It's time for Day 4 of the Advent of Code 2020!

Now, I've already had a look at the problem statement, at least for part 1, and I'm not particularly excited.

But it will allow me to underline some of the points I've recently been *trying to make about types and correctness.

Ah, yes, the novel.

The problem is to parse passports, with fields like these:

Newlines are ignored, unless there's two of them, and then it separates one passport "record" from the next:

ecl:gry pid:860033327 eyr:2020 hcl:#fffffd
byr:1937 iyr:2017 cid:147 hgt:183cm

iyr:2013 ecl:amb cid:350 eyr:2023 pid:028048884
hcl:#cfa07d byr:1929

hcl:#ae17e1 iyr:2013
eyr:2024
ecl:brn pid:760753108 byr:1931
hgt:179cm

hcl:#cfa07d eyr:2025 pid:166559648
iyr:2011 ecl:brn hgt:59in

Oh, also, some passport are missing fields. Only cid can be missing - the others cannot.

Let's try to think with types again!

byr, iyr, and eyr are both years - an u64 will do.

Yes. In case they're born very, very far in the future.

Rust code
#[derive(Clone, Copy, PartialEq, Debug)]
struct Year(u64);

hgt can be in cm or in, apparently, so it looks like a job for an enum:

Rust code
#[derive(Clone, Copy, PartialEq, Debug)]
enum Length {
    /// Centimeters (the correct unit)
    Cm(u64),
    /// Inches (the incorrect unit)
    In(u64),
}

Then we have "hair color" - it seems to always be in the format #rrggbb, so we'll recognize that, but keep it as a string.
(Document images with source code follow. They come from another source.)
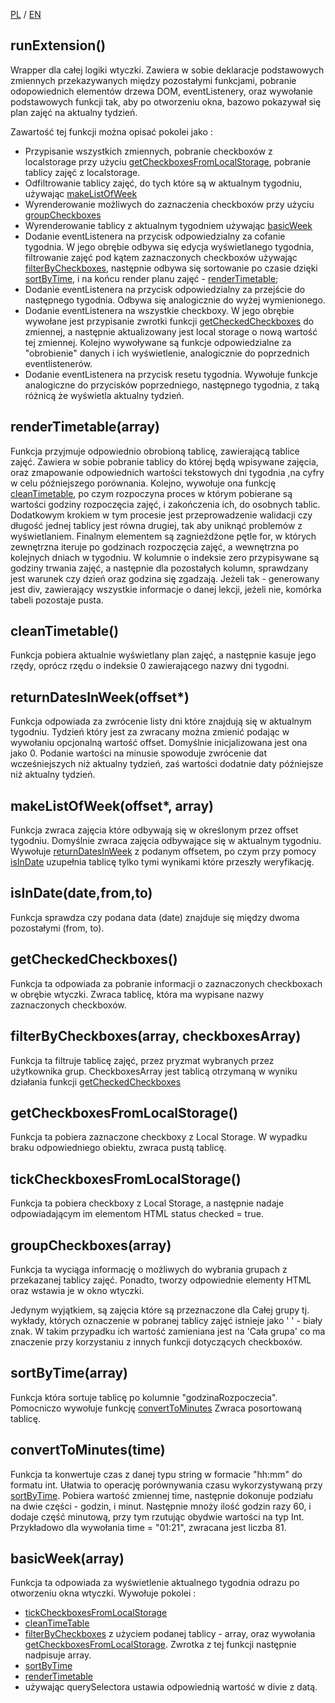 [PL](documentation.md) / [EN](documentationEN.md)

## runExtension()

Wrapper dla całej logiki wtyczki. Zawiera w sobie deklaracje podstawowych zmiennych przekazywanych między pozostałymi funkcjami, pobranie odopowiednich elementów drzewa DOM, eventListenery, oraz wywołanie podstawowych funkcji tak, aby po otworzeniu okna, bazowo pokazywał się plan zajęć na aktualny tydzień. 

Zawartość tej funkcji można opisać pokolei jako :

- Przypisanie wszystkich zmiennych, pobranie checkboxów z localstorage przy użyciu [getCheckboxesFromLocalStorage](#getcheckboxesfromlocalstorage), pobranie tablicy zajęć z localstorage.
- Odfiltrowanie tablicy zajęć, do tych które są w aktualnym tygodniu, używając [makeListOfWeek](#makelistofweekoffset-array)
- Wyrenderowanie możliwych do zaznaczenia checkboxów przy użyciu [groupCheckboxes](#groupcheckboxesarray)
- Wyrenderowanie tablicy z aktualnym tygodniem używając [basicWeek](#basicweekarray)
- Dodanie eventListenera na przycisk odpowiedzialny za cofanie tygodnia. W jego obrębie odbywa się edycja wyświetlanego tygodnia, filtrowanie zajęć pod kątem zaznaczonych checkboxów używając [filterByCheckboxes](#filterbycheckboxesarray-checkboxesarray), następnie odbywa się sortowanie po czasie dzięki [sortByTime](#sortbytimearray), i na końcu render planu zajęć - [renderTimetable](#rendertimetablearray); 
- Dodanie eventListenera na przycisk odpowiedzialny za przejście do następnego tygodnia. Odbywa się analogicznie do wyżej wymienionego.
- Dodanie eventListenera na wszystkie checkboxy. W jego obrębie wywołane jest przypisanie zwrotki funkcji [getCheckedCheckboxes](#getcheckedcheckboxes) do zmiennej, a następnie aktualizowany jest local storage o nową wartość tej zmiennej. Kolejno wywoływane są funkcje odpowiedzialne za "obrobienie" danych i ich wyświetlenie, analogicznie do poprzednich eventlistenerów.
- Dodanie eventListenera na przycisk resetu tygodnia. Wywołuje funkcje analogiczne do przycisków poprzedniego, następnego tygodnia, z taką różnicą że wyświetla aktualny tydzień.

## renderTimetable(array)

Funkcja przyjmuje odpowiednio obrobioną tablicę, zawierającą tablice zajęć. Zawiera w sobie pobranie tablicy do której będą wpisywane zajęcia, oraz zmapowanie odpowiednich wartości tekstowych dni tygodnia ,na cyfry w celu późniejszego porównania. Kolejno, wywołuje ona funkcję [cleanTimetable](#cleantimetable), po czym rozpoczyna proces w którym pobierane są wartości godziny rozpoczęcia zajęć, i zakończenia ich, do osobnych tablic. Dodatkowym krokiem w tym procesie jest przeprowadzenie walidacji czy długość jednej tablicy jest równa drugiej, tak aby uniknąć problemów z wyświetlaniem. Finalnym elementem są zagnieżdżone pętle for, w których zewnętrzna iteruje po godzinach rozpoczęcia zajęć, a wewnętrzna po kolejnych dniach w tygodniu. W kolumnie o indeksie zero przypisywane są godziny trwania zajęć, a następnie dla pozostałych kolumn, sprawdzany jest warunek czy dzień oraz godzina się zgadzają. Jeżeli tak - generowany jest div, zawierający wszystkie informacje o danej lekcji, jeżeli nie, komórka tabeli pozostaje pusta.

## cleanTimetable()

Funkcja pobiera aktualnie wyświetlany plan zajęć, a następnie kasuje jego rzędy, oprócz rzędu o indeksie 0 zawierającego nazwy dni tygodni.


## returnDatesInWeek(offset*)

Funkcja odpowiada za zwrócenie listy dni które znajdują się w aktualnym tygodniu. Tydzień który  jest za zwracany można zmienić podając w wywołaniu opcjonalną wartość offset. Domyślnie inicjalizowana jest ona jako 0. Podanie wartości na minusie spowoduje zwrócenie dat wcześniejszych niż aktualny tydzień, zaś wartości dodatnie daty późniejsze niż aktualny tydzień.



## makeListOfWeek(offset*, array)

Funkcja zwraca zajęcia które odbywają się w określonym przez offset tygodniu. Domyślnie zwraca zajęcia odbywające się w aktualnym tygodniu.
Wywołuje [returnDatesInWeek](#returndatesinweekoffset) z podanym offsetem, po czym przy pomocy [isInDate](#isindatedatefromto) uzupełnia tablicę tylko tymi wynikami które przeszły weryfikację.


## isInDate(date,from,to)

Funkcja sprawdza czy podana data (date) znajduje się między dwoma pozostałymi (from, to).

## getCheckedCheckboxes()

Funkcja ta odpowiada za pobranie informacji o zaznaczonych checkboxach w obrębie wtyczki. Zwraca tablicę, która ma wypisane nazwy zaznaczonych checkboxów.

## filterByCheckboxes(array, checkboxesArray)

Funkcja ta filtruje tablicę zajęć, przez pryzmat wybranych przez użytkownika grup. CheckboxesArray jest tablicą otrzymaną w wyniku działania funkcji [getCheckedCheckboxes](#getcheckedcheckboxes)

## getCheckboxesFromLocalStorage()

Funkcja ta pobiera zaznaczone checkboxy z Local Storage. W wypadku braku odpowiedniego obiektu, zwraca pustą tablicę. 

## tickCheckboxesFromLocalStorage()

Funkcja ta pobiera checkboxy z Local Storage, a następnie nadaje odpowiadającym im elementom HTML status checked = true.

## groupCheckboxes(array)

Funkcja ta wyciąga informację o możliwych do wybrania grupach z przekazanej tablicy zajęć. Ponadto, tworzy odpowiednie elementy HTML oraz wstawia je w okno wtyczki.

Jedynym wyjątkiem, są zajęcia które są przeznaczone dla Całej grupy tj. wykłady, których oznaczenie w pobranej tablicy zajęć istnieje jako ' ' - biały znak. W takim przypadku ich wartość zamieniana jest na 'Cała grupa' co ma znaczenie przy korzystaniu z innych funkcji dotyczących checkboxów.

## sortByTime(array)

Funkcja która sortuje tablicę po kolumnie "godzinaRozpoczecia". Pomocniczo wywołuje funkcję [convertToMinutes](#converttominutestime) Zwraca posortowaną tablicę.

## convertToMinutes(time)

Funkcja ta konwertuje czas z danej typu string w formacie "hh:mm" do formatu int. Ułatwia to operację porównywania czasu wykorzystywaną przy [sortByTime](#sortbytimearray). Pobiera wartość zmiennej time, następnie dokonuje podziału na dwie części - godzin, i minut. Następnie mnoży ilość godzin razy 60, i dodaje część minutową, przy tym rzutując obydwie wartości na typ Int. Przykładowo dla wywołania time = "01:21", zwracana jest liczba 81.

## basicWeek(array)

Funkcja ta odpowiada za wyświetlenie aktualnego tygodnia odrazu po otworzeniu okna wtyczki. Wywołuje pokolei :
- [tickCheckboxesFromLocalStorage](#tickcheckboxesfromlocalstorage)
- [cleanTimeTable](#cleantimetable)
- [filterByCheckboxes](#filterbycheckboxesarray-checkboxesarray) z użyciem podanej tablicy - array, oraz wywołania [getCheckboxesFromLocalStorage](#getcheckboxesfromlocalstorage). Zwrotka z tej funkcji następnie nadpisuje array.
- [sortByTime](#sortbytimearray)
- [renderTimetable](#rendertimetablearray)
- używając querySelectora ustawia odpowiednią wartość w divie z datą.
I doubt the next part involves color manipulation.

Rust code
#[derive(Clone, Copy, PartialEq, Debug)]
struct Color<'a>(&'a str);

Finally we have pid and cid, which I guess can both start with a zero, and we might also want to keep them as opaque strings.

Rust code
/// An identifier
#[derive(Clone, Copy, PartialEq, Debug)]
struct ID<'a>(&'a str);

Of all those fields, only cid is optional:

Rust code
#[derive(PartialEq, Debug)]
struct Passport<'a> {
    birth_year: Year,
    issue_year: Year,
    expiration_year: Year,
    height: Length,
    hair_color: Color<'a>,
    eye_color: Color<'a>,
    passport_id: ID<'a>,
    country_id: Option<ID<'a>>,
}

Just like for Day 2, we'll use peg for this.

Shell session
$ cargo add peg
      Adding peg v0.6.3 to dependencies

But before we do... to make our grammar simpler, we'll make another type, PassportBuilder, with all fields optional.

Rust code
#[derive(PartialEq, Debug, Default)]
struct PassportBuilder<'a> {
    birth_year: Option<Year>,
    issue_year: Option<Year>,
    expiration_year: Option<Year>,
    height: Option<Length>,
    hair_color: Option<Color<'a>>,
    eye_color: Option<Color<'a>>,
    passport_id: Option<ID<'a>>,
    country_id: Option<ID<'a>>,
}
Shell session
$ cargo add thiserror
      Adding thiserror v1.0.22 to dependencies

And add a build method that returns either a Passport, or an error:

Rust code
#[derive(thiserror::Error, Debug)]
enum Error {
    #[error("missing field: {0}")]
    MissingField(&'static str),
}

impl<'a> PassportBuilder<'a> {
    fn build(self) -> Result<Passport<'a>, Error> {
        Ok(Passport {
            birth_year: self.birth_year.ok_or(Error::MissingField("birth_year"))?,
            issue_year: self.issue_year.ok_or(Error::MissingField("issue year"))?,
            expiration_year: self
                .expiration_year
                .ok_or(Error::MissingField("expiration_year"))?,
            height: self.height.ok_or(Error::MissingField("height"))?,
            hair_color: self.hair_color.ok_or(Error::MissingField("hair color"))?,
            eye_color: self.eye_color.ok_or(Error::MissingField("eye_color"))?,
            passport_id: self.passport_id.ok_or(Error::MissingField("passport id"))?,
            country_id: self.country_id,
        })
    }
}

And now, the grammar:

Waiiiiiiiiit

What?

Isn't that a lot of repetition?

It's not that bad in Vim mode?

Couldn't we use macros?

Bear, it's late, I'm tired.

Pleaaaaaaaaaase? We're repeating ourselves!

Fine.

Rust code
impl<'a> PassportBuilder<'a> {
    fn build(self) -> Result<Passport<'a>, Error> {
        macro_rules! build {
            (
                required => {
                    $($req: ident),* $(,)*
                }$(,)*
                optional => {
                    $($opt: ident),* $(,)*
                }$(,)*
            ) => {
                Ok(Passport {
                    $($req: self.$req.ok_or(Error::MissingField(stringify!($req)))?),*,
                    $($opt: self.$opt),*
                })
            }
        }

        build! {
            required => {
                birth_year,
                issue_year,
                expiration_year,
                height,
                hair_color,
                eye_color,
                passport_id,
            },
            optional => {
                country_id,
            },
        }
    }
}

How cute! Our own little domain-specific language.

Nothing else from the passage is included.